UK magazine publisher Future made $1 million in new tablet magazine revenue within a month of debuting 65 of its titles on iTunes’ Newsstand.

104 days after Future debuted the titles with Newsstand’s September 12 launch, tablet editor-in-chief Mike Goldsmith revealed stats at the UK Association of Online Publishers’ tablet publishing forum in London on Wednesday…

  • 75,000 subscriptions gained
  • 40 percent of orders are for subscriptions
  • 9.3 million free container apps downloads
  • 8.5 million free issues
  • 4.3 million opt-ins for push messages

Next steps: “One thing we are seeing, early doors, comparing interactive edition to flat edition, is the ‘HDs’ have a higher conversion rate,” Goldsmith said. “So we are currently looking at the wealth of page turners and saying ‘that’s our flag in the ground, which are the ones that are performing best?’ That’s great data to have. i think there’s money there.”

The magazine apps are free downloads that contain samples and offer single titles and subscriptions for purchase. Many of the 75,000 subs are short-term and cost only £0.69 regularly, so Goldsmith cautions that subscriber count could go down as well as up and not all subscribers are high-value.

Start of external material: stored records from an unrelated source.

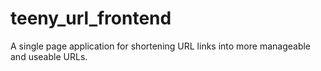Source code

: # teeny_url_frontend
A single page application for shortening URL  links into more manageable and useable URLs.
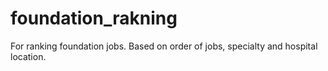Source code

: # foundation_rakning
For ranking foundation jobs. Based on order of jobs, specialty and hospital location.
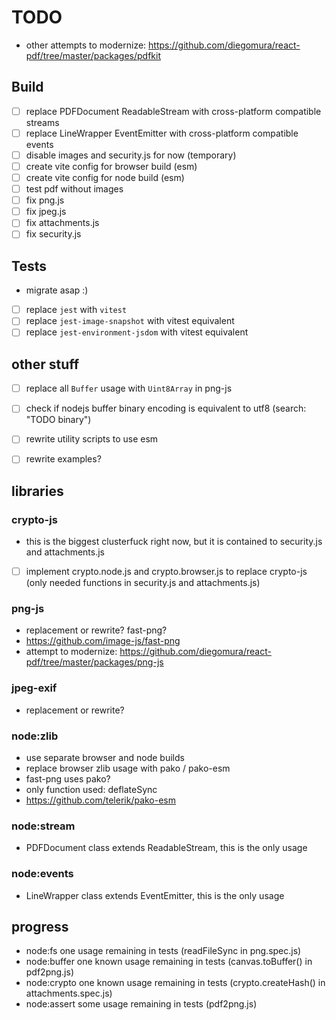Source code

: # TODO

- other attempts to modernize: https://github.com/diegomura/react-pdf/tree/master/packages/pdfkit

## Build

- [ ] replace PDFDocument ReadableStream with cross-platform compatible streams
- [ ] replace LineWrapper EventEmitter with cross-platform compatible events
- [ ] disable images and security.js for now (temporary)
- [ ] create vite config for browser build (esm)
- [ ] create vite config for node build (esm)
- [ ] test pdf without images
- [ ] fix png.js
- [ ] fix jpeg.js
- [ ] fix attachments.js
- [ ] fix security.js

## Tests

- migrate asap :)
- [ ] replace `jest` with `vitest`
- [ ] replace `jest-image-snapshot` with vitest equivalent
- [ ] replace `jest-environment-jsdom` with vitest equivalent

## other stuff

- [ ] replace all `Buffer` usage with `Uint8Array` in png-js
- [ ] check if nodejs buffer binary encoding is equivalent to utf8 (search: "TODO binary")
- [ ] rewrite utility scripts to use esm
- [ ] rewrite examples?


## libraries

### crypto-js

- this is the biggest clusterfuck right now, but it is contained to security.js and attachments.js
- [ ] implement crypto.node.js and crypto.browser.js to replace crypto-js (only needed functions in security.js and attachments.js)

### png-js

- replacement or rewrite? fast-png?
- https://github.com/image-js/fast-png
- attempt to modernize: https://github.com/diegomura/react-pdf/tree/master/packages/png-js

### jpeg-exif

- replacement or rewrite?

### node:zlib

- use separate browser and node builds
- replace browser zlib usage with pako / pako-esm
- fast-png uses pako?
- only function used: deflateSync
- https://github.com/telerik/pako-esm

### node:stream

- PDFDocument class extends ReadableStream, this is the only usage

### node:events

- LineWrapper class extends EventEmitter, this is the only usage

## progress

- node:fs one usage remaining in tests (readFileSync in png.spec.js)
- node:buffer one known usage remaining in tests (canvas.toBuffer() in pdf2png.js)
- node:crypto one known usage remaining in tests (crypto.createHash() in attachments.spec.js)
- node:assert some usage remaining in tests (pdf2png.js)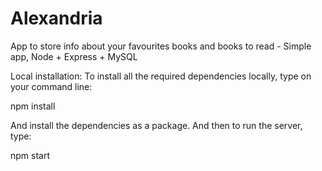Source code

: # Alexandria
App to store info about your favourites books and books to read - Simple app, Node + Express + MySQL 

Local installation: To install all the required dependencies locally, type on your command line:

npm install

And install the dependencies as a package. And then to run the server, type:

npm start
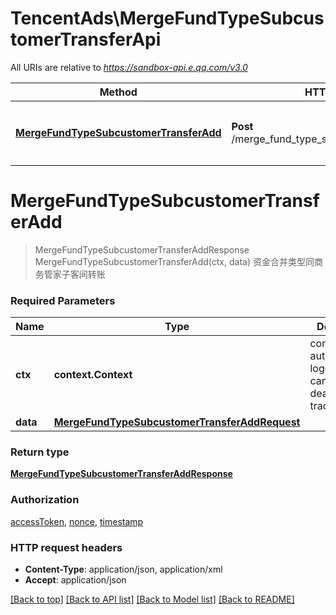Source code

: # TencentAds\MergeFundTypeSubcustomerTransferApi

All URIs are relative to *https://sandbox-api.e.qq.com/v3.0*

Method | HTTP request | Description
------------- | ------------- | -------------
[**MergeFundTypeSubcustomerTransferAdd**](MergeFundTypeSubcustomerTransferApi.md#MergeFundTypeSubcustomerTransferAdd) | **Post** /merge_fund_type_subcustomer_transfer/add | 资金合并类型同商务管家子客间转账


# **MergeFundTypeSubcustomerTransferAdd**
> MergeFundTypeSubcustomerTransferAddResponse MergeFundTypeSubcustomerTransferAdd(ctx, data)
资金合并类型同商务管家子客间转账

### Required Parameters

Name | Type | Description  | Notes
------------- | ------------- | ------------- | -------------
 **ctx** | **context.Context** | context for authentication, logging, cancellation, deadlines, tracing, etc.
  **data** | [**MergeFundTypeSubcustomerTransferAddRequest**](MergeFundTypeSubcustomerTransferAddRequest.md)|  | 

### Return type

[**MergeFundTypeSubcustomerTransferAddResponse**](MergeFundTypeSubcustomerTransferAddResponse.md)

### Authorization

[accessToken](../README.md#accessToken), [nonce](../README.md#nonce), [timestamp](../README.md#timestamp)

### HTTP request headers

 - **Content-Type**: application/json, application/xml
 - **Accept**: application/json

[[Back to top]](#) [[Back to API list]](../README.md#documentation-for-api-endpoints) [[Back to Model list]](../README.md#documentation-for-models) [[Back to README]](../README.md)

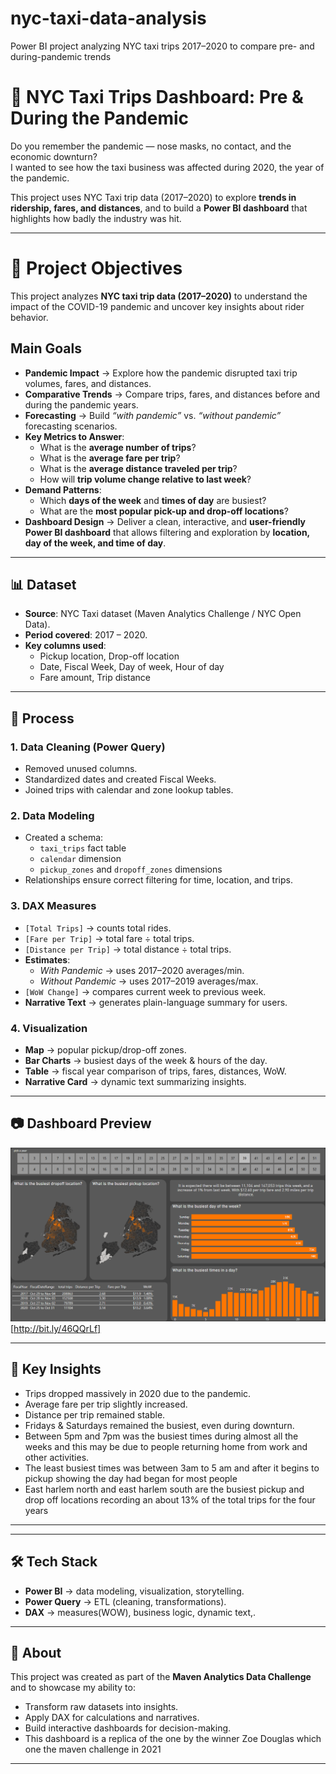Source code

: # nyc-taxi-data-analysis
Power BI project analyzing NYC taxi trips 2017–2020 to compare pre- and during-pandemic trends

# 🚖 NYC Taxi Trips Dashboard: Pre & During the Pandemic

Do you remember the pandemic — nose masks, no contact, and the economic downturn?  
I wanted to see how the taxi business was affected during 2020, the year of the pandemic.  

This project uses NYC Taxi trip data (2017–2020) to explore **trends in ridership, fares, and distances**, and to build a **Power BI dashboard** that highlights how badly the industry was hit.

---

# 🎯 Project Objectives  

This project analyzes **NYC taxi trip data (2017–2020)** to understand the impact of the COVID-19 pandemic and uncover key insights about rider behavior.  

## Main Goals  
- **Pandemic Impact** → Explore how the pandemic disrupted taxi trip volumes, fares, and distances.  
- **Comparative Trends** → Compare trips, fares, and distances before and during the pandemic years.  
- **Forecasting** → Build *“with pandemic”* vs. *“without pandemic”* forecasting scenarios.  
- **Key Metrics to Answer**:  
  - What is the **average number of trips**?  
  - What is the **average fare per trip**?  
  - What is the **average distance traveled per trip**?  
  - How will **trip volume change relative to last week**?  
- **Demand Patterns**:  
  - Which **days of the week** and **times of day** are busiest?  
  - What are the **most popular pick-up and drop-off locations**?  
- **Dashboard Design** → Deliver a clean, interactive, and **user-friendly Power BI dashboard** that allows filtering and exploration by **location, day of the week, and time of day**.  

---

## 📊 Dataset
- **Source**: NYC Taxi dataset (Maven Analytics Challenge / NYC Open Data).  
- **Period covered**: 2017 – 2020.  
- **Key columns used**:  
  - Pickup location, Drop-off location  
  - Date, Fiscal Week, Day of week, Hour of day  
  - Fare amount, Trip distance  

---

## 🔧 Process

### 1. Data Cleaning (Power Query)
- Removed unused columns.  
- Standardized dates and created Fiscal Weeks.  
- Joined trips with calendar and zone lookup tables.  

### 2. Data Modeling
- Created a  schema:
  - `taxi_trips` fact table  
  - `calendar` dimension  
  - `pickup_zones` and `dropoff_zones` dimensions  
- Relationships ensure correct filtering for time, location, and trips.  

### 3. DAX Measures
- `[Total Trips]` → counts total rides.  
- `[Fare per Trip]` → total fare ÷ total trips.  
- `[Distance per Trip]` → total distance ÷ total trips.  
- **Estimates**:  
  - *With Pandemic* → uses 2017–2020 averages/min.  
  - *Without Pandemic* → uses 2017–2019 averages/max.  
- `[WoW Change]` → compares current week to previous week.  
- **Narrative Text** → generates plain-language summary for users.  

### 4. Visualization
- **Map** → popular pickup/drop-off zones.  
- **Bar Charts** → busiest days of the week & hours of the day.  
- **Table** → fiscal year comparison of trips, fares, distances, WoW.  
- **Narrative Card** → dynamic text summarizing insights.  

---

## 📷 Dashboard Preview

![Dashboard Screenshot](images/nyc-dashboard.png)[http://bit.ly/46QQrLf]

---

## 🔑 Key Insights
- Trips dropped massively in 2020 due to the pandemic.  
- Average fare per trip slightly increased.  
- Distance per trip remained stable.  
- Fridays & Saturdays remained the busiest, even during downturn.
- Between 5pm and 7pm was the busiest times during almost all the weeks and this may be due to people returning home from work and other activities.
- The least busiest times was between 3am to 5 am and after it begins to pickup showing the day had began for most people
- East harlem north and east harlem south are the busiest pickup and drop off locations recording an about 13% of the total trips for the four years

---


---

## 🛠 Tech Stack
- **Power BI** → data modeling, visualization, storytelling.  
- **Power Query** → ETL (cleaning, transformations).  
- **DAX** → measures(WOW), business logic, dynamic text,.  

---

## 📌 About
This project was created as part of the **Maven Analytics Data Challenge** and to showcase my ability to:  
- Transform raw datasets into insights.  
- Apply DAX for calculations and narratives.  
- Build interactive dashboards for decision-making.
- This dashboard is a replica of the one by the winner Zoe Douglas which one the maven challenge in 2021

---
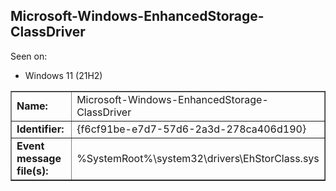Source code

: ## Microsoft-Windows-EnhancedStorage-ClassDriver

Seen on:
* Windows 11 (21H2)

<table border="1" class="docutils">
  <tbody>
    <tr>
      <td><b>Name:</b></td>
      <td>Microsoft-Windows-EnhancedStorage-ClassDriver</td>
    </tr>
    <tr>
      <td><b>Identifier:</b></td>
      <td>{f6cf91be-e7d7-57d6-2a3d-278ca406d190}</td>
    </tr>
    <tr>
      <td><b>Event message file(s):</b></td>
      <td>%SystemRoot%\system32\drivers\EhStorClass.sys</td>
    </tr>
  </tbody>
</table>

&nbsp;

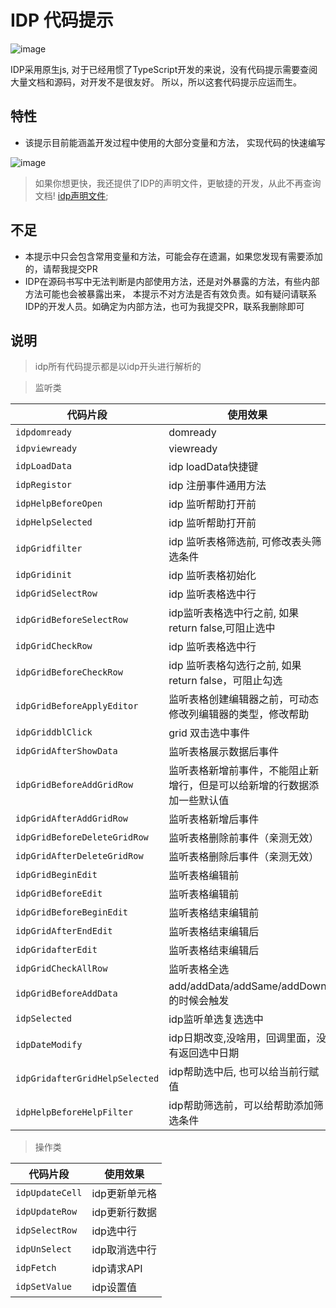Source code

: # IDP 代码提示

 ![image](https://raw.githubusercontent.com/popingblink/idp-snippet/master/assets/idp.logo.jpg)


IDP采用原生js, 对于已经用惯了TypeScript开发的来说，没有代码提示需要查阅大量文档和源码，对开发不是很友好。
所以，所以这套代码提示应运而生。
## 特性

- 该提示目前能涵盖开发过程中使用的大部分变量和方法， 实现代码的快速编写

![image](https://raw.githubusercontent.com/popingblink/idp-snippet/master/assets/snippets.gif)

> 如果你想更快，我还提供了IDP的声明文件，更敏捷的开发，从此不再查询文档! [idp声明文件](https://www.npmjs.com/package/@types/idp);

## 不足
- 本提示中只会包含常用变量和方法，可能会存在遗漏，如果您发现有需要添加的，请帮我提交PR
- IDP在源码书写中无法判断是内部使用方法，还是对外暴露的方法，有些内部方法可能也会被暴露出来，
    本提示不对方法是否有效负责。如有疑问请联系IDP的开发人员。如确定为内部方法，也可为我提交PR，联系我删除即可

## 说明

> idp所有代码提示都是以idp开头进行解析的

> 监听类

| 代码片段                      | 使用效果                                                              |
| ---------------------------- | -------------------------------------------------------------------- |
| `idpdomready`                | domready                                                             |
| `idpviewready`               | viewready                                                            |
| `idpLoadData`                | idp loadData快捷键                                                    |
| `idpRegistor`                | idp 注册事件通用方法                                                    |
| `idpHelpBeforeOpen`          | idp 监听帮助打开前                                                     |
| `idpHelpSelected`            | idp 监听帮助打开前                                                     |
| `idpGridfilter`              | idp 监听表格筛选前, 可修改表头筛选条件                                    |
| `idpGridinit`                | idp 监听表格初始化                                                     |
| `idpGridSelectRow`           | idp 监听表格选中行                                                     |
| `idpGridBeforeSelectRow`     | idp监听表格选中行之前, 如果 return false,可阻止选中                       |
| `idpGridCheckRow`            | idp 监听表格选中行                                                     |
| `idpGridBeforeCheckRow`      | idp 监听表格勾选行之前, 如果return false，可阻止勾选                      |
| `idpGridBeforeApplyEditor`   | 监听表格创建编辑器之前，可动态修改列编辑器的类型，修改帮助                    |
| `idpGriddblClick`            | grid 双击选中事件                                                      |
| `idpGridAfterShowData`       | 监听表格展示数据后事件                                                   |
| `idpGridBeforeAddGridRow`    | 监听表格新增前事件，不能阻止新增行，但是可以给新增的行数据添加一些默认值         |
| `idpGridAfterAddGridRow`     | 监听表格新增后事件                                                      |
| `idpGridBeforeDeleteGridRow` | 监听表格删除前事件（亲测无效）                                            |
| `idpGridAfterDeleteGridRow`  | 监听表格删除后事件（亲测无效）                                            |
| `idpGridBeginEdit`           | 监听表格编辑前                                                         |
| `idpGridBeforeEdit`          | 监听表格编辑前                                                         |
| `idpGridBeforeBeginEdit`     | 监听表格结束编辑前                                                      |
| `idpGridAfterEndEdit`        | 监听表格结束编辑后                                                      |
| `idpGridafterEdit`           | 监听表格结束编辑后                                                      |
| `idpGridCheckAllRow`         | 监听表格全选                                                           |
| `idpGridBeforeAddData`       | add/addData/addSame/addDown的时候会触发                                |
| `idpSelected`                | idp监听单选复选选中                                                     |
| `idpDateModify`              | idp日期改变,没啥用，回调里面，没有返回选中日期                              |
| `idpGridafterGridHelpSelected` | idp帮助选中后, 也可以给当前行赋值                                       |
| `idpHelpBeforeHelpFilter`    | idp帮助筛选前，可以给帮助添加筛选条件                                      |

> 操作类

| 代码片段                      | 使用效果                                                              |
| ---------------------------- | -------------------------------------------------------------------- |
| `idpUpdateCell`               | idp更新单元格                                                         |
| `idpUpdateRow`                | idp更新行数据                                                         |
| `idpSelectRow`                | idp选中行                                                             |
| `idpUnSelect`                 | idp取消选中行                                                         |
| `idpFetch`                    | idp请求API                                                            |
| `idpSetValue`                 | idp设置值                                                             |
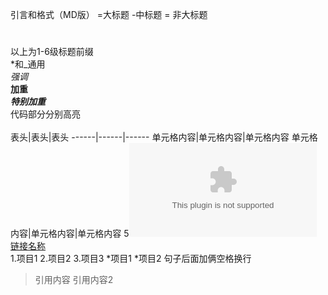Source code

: 引言和格式（MD版）
=大标题
-中标题
= 非大标题
#
##
###
####
#####
######
以上为1-6级标题前缀  
*和_通用  
*强调*  
**加重**  
***特别加重***  
代码部分分别高亮  
<hello world>  
表头|表头|表头
------|------|------
单元格内容|单元格内容|单元格内容
单元格内容|单元格内容|单元格内容
5![图片名称](www.tupianwangzhi.com)  
[链接名称](www.lianjiewangzhi.com)  
1.项目1
2.项目2
3.项目3
 *项目1
 *项目2
句子后面加俩空格换行
>引用内容
>引用内容2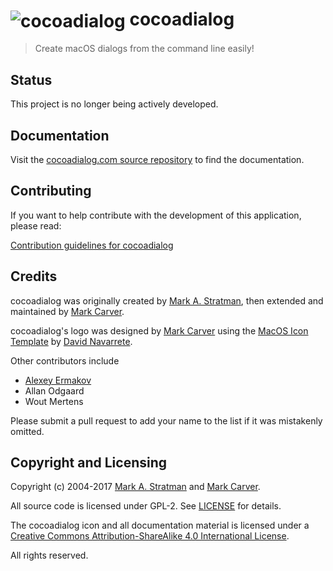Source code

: # <img src="https://raw.githubusercontent.com/cocoadialog/cocoadialog/master/Resources/Images.xcassets/cocoadialog.appiconset/cocoadialog-64.png" alt="cocoadialog" valign="middle" /> cocoadialog


> Create macOS dialogs from the command line easily!

## Status

This project is no longer being actively developed.

## Documentation


Visit the [cocoadialog.com source repository](https://github.com/cocoadialog/cocoadialog.com) to find the documentation.

## Contributing

If you want to help contribute with the development of this application, please read:

[Contribution guidelines for cocoadialog](CONTRIBUTING.md)

## Credits


cocoadialog was originally created by [Mark A. Stratman](https://github.com/mstratman), then extended and maintained by [Mark Carver](https://github.com/markcarver).

cocoadialog's logo was designed by [Mark Carver](https://github.com/markcarver) using the [MacOS Icon Template](https://ddnava.deviantart.com/art/MacOS-Icon-Template-645202875) by [David Navarrete](https://ddnava.deviantart.com).

Other contributors include

- [Alexey Ermakov](https://github.com/technocoreai)
- Allan Odgaard
- Wout Mertens

Please submit a pull request to add your name to the list if it was mistakenly omitted.

## Copyright and Licensing

Copyright (c) 2004-2017 [Mark A. Stratman](https://github.com/mstratman) and [Mark Carver](https://github.com/markcarver).

All source code is licensed under GPL-2. See [LICENSE](LICENSE) for details.

The cocoadialog icon and all documentation material is licensed under a [Creative Commons Attribution-ShareAlike 4.0 International License](http://creativecommons.org/licenses/by-sa/4.0/).

All rights reserved.
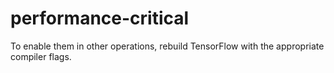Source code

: # performance-critical
To enable them in other operations, rebuild TensorFlow with the appropriate compiler flags.
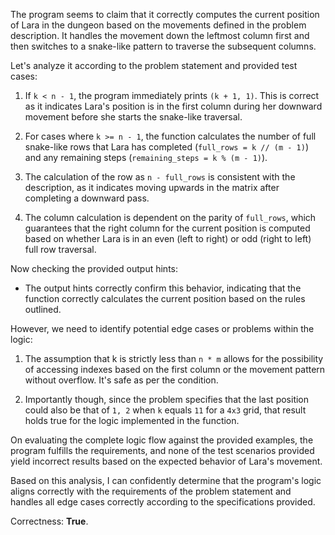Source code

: The program seems to claim that it correctly computes the current position of Lara in the dungeon based on the movements defined in the problem description. It handles the movement down the leftmost column first and then switches to a snake-like pattern to traverse the subsequent columns. 

Let's analyze it according to the problem statement and provided test cases:

1. If `k < n - 1`, the program immediately prints `(k + 1, 1)`. This is correct as it indicates Lara's position is in the first column during her downward movement before she starts the snake-like traversal.

2. For cases where `k >= n - 1`, the function calculates the number of full snake-like rows that Lara has completed (`full_rows = k // (m - 1)`) and any remaining steps (`remaining_steps = k % (m - 1)`).

3. The calculation of the row as `n - full_rows` is consistent with the description, as it indicates moving upwards in the matrix after completing a downward pass.

4. The column calculation is dependent on the parity of `full_rows`, which guarantees that the right column for the current position is computed based on whether Lara is in an even (left to right) or odd (right to left) full row traversal.

Now checking the provided output hints:

- The output hints correctly confirm this behavior, indicating that the function correctly calculates the current position based on the rules outlined.

However, we need to identify potential edge cases or problems within the logic:

1. The assumption that k is strictly less than `n * m` allows for the possibility of accessing indexes based on the first column or the movement pattern without overflow. It's safe as per the condition.

2. Importantly though, since the problem specifies that the last position could also be that of `1, 2` when `k` equals `11` for a `4x3` grid, that result holds true for the logic implemented in the function.

On evaluating the complete logic flow against the provided examples, the program fulfills the requirements, and none of the test scenarios provided yield incorrect results based on the expected behavior of Lara's movement.

Based on this analysis, I can confidently determine that the program's logic aligns correctly with the requirements of the problem statement and handles all edge cases correctly according to the specifications provided.

Correctness: **True**.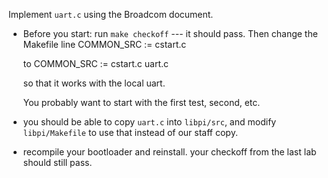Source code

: Implement `uart.c` using the Broadcom document.

  - Before you start: run `make checkoff` --- it should pass.  Then change
    the Makefile line 
        COMMON_SRC := cstart.c

    to
        COMMON_SRC := cstart.c uart.c

    so that it works with the local uart.

    You probably want to start with the first test, second, etc.

  - you should be able to copy `uart.c` into `libpi/src`, and modify
    `libpi/Makefile` to use that instead of our staff copy.

  - recompile your bootloader and reinstall.  your checkoff from the last
    lab should still pass.
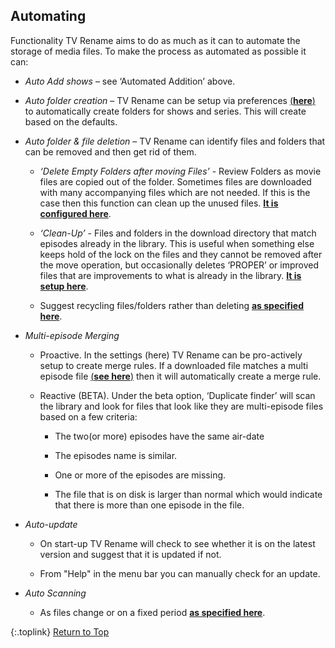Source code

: <!-- START AUTOMATING ------------------------ -->
## Automating

Functionality
TV Rename aims to do as much as it can to automate the storage of media files. To make the process as automated as possible it can:

* _Auto Add shows_ – see ‘Automated Addition’ above.

* _Auto folder creation_ – TV Rename can be setup via preferences [(**here**)](/manual/options#the-scan-options-tab "Read about Scan Options") to automatically create folders for shows and series. This will create based on the defaults.

* _Auto folder & file deletion_ – TV Rename can identify files and folders that can be removed and then get rid of them. 

  * _‘Delete Empty Folders after moving Files’_ - Review Folders as movie files are copied out of the folder. Sometimes files are downloaded with many accompanying files which are not needed. If this is the case then this function can clean up the unused files. [**It is configured here**](/options#the-folder-deleting-tab "Read about Folder Deleting").

  * _‘Clean-Up’_ - Files and folders in the download directory that match episodes already in the library. This is useful when something else keeps hold of the lock on the files and they cannot be removed after the move operation, but occasionally deletes ‘PROPER’ or improved files that are improvements to what is already in the library. [**It is setup here**](/options#the-folder-deleting-tab "Read about Clean-Up").

  * Suggest recycling files/folders rather than deleting [**as specified here**](/options#the-folder-deleting-tab "Read about Recycling Folders").

* _Multi-episode Merging_

  * Proactive. In the settings (here) TV Rename can be pro-actively setup to create merge rules. If a downloaded file matches a multi episode file [(**see here**)](/options#the-folder-deleting-tab") then it will automatically create a merge rule.
  
  * Reactive (BETA). Under the beta option, ‘Duplicate finder’ will scan the library and look for files that look like they are multi-episode files based on a few criteria: 

    * The two(or more) episodes have the same air-date

    * The episodes name is similar.
 
    * One or more of the episodes are missing.

    * The file that is on disk is larger than normal which would indicate that there is more than one episode in the file.

* _Auto-update_

  * On start-up TV Rename will check to see whether it is on the latest version and suggest that it is updated if not.

  * From "Help" in the menu bar you can manually check for an update.
  
* _Auto Scanning_

  * As files change or on a fixed period [**as specified here**](/manual/options#the-search-folders-tab "Read about Auto Scanning"). 

{:.toplink}
[Return to Top]()
<!-- END AUTOMATING -------------------------- -->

All but three of Future’s ipAD titles – T3, Guitarist Deluxe and Tap! – are page-turner magazine replicas. But Goldsmith said: “Flat page turners work for that sadly silent majority. If I did a T3 on every one of future’s 65 titles, I’d bankrupt the company. Until then, do expect negative comments.”

Meanwhile, resurrecting even old magazines could bring worthwhile income. “Back issues have been rejuvenated,” Goldsmith said. “We uploaded 90 back issues in to our containers on December 20 and made a high, four-figure sum in terms of profit back from that.”

Are the iPad sales damaging print? “Cannibalisation, schammnibalisation,” Goldsmith added. “Print circulations are declining – we are not going to get them back up – iPad is helping. The genie is out of the bottle, so we need to embrace it. This rulebook is blank.”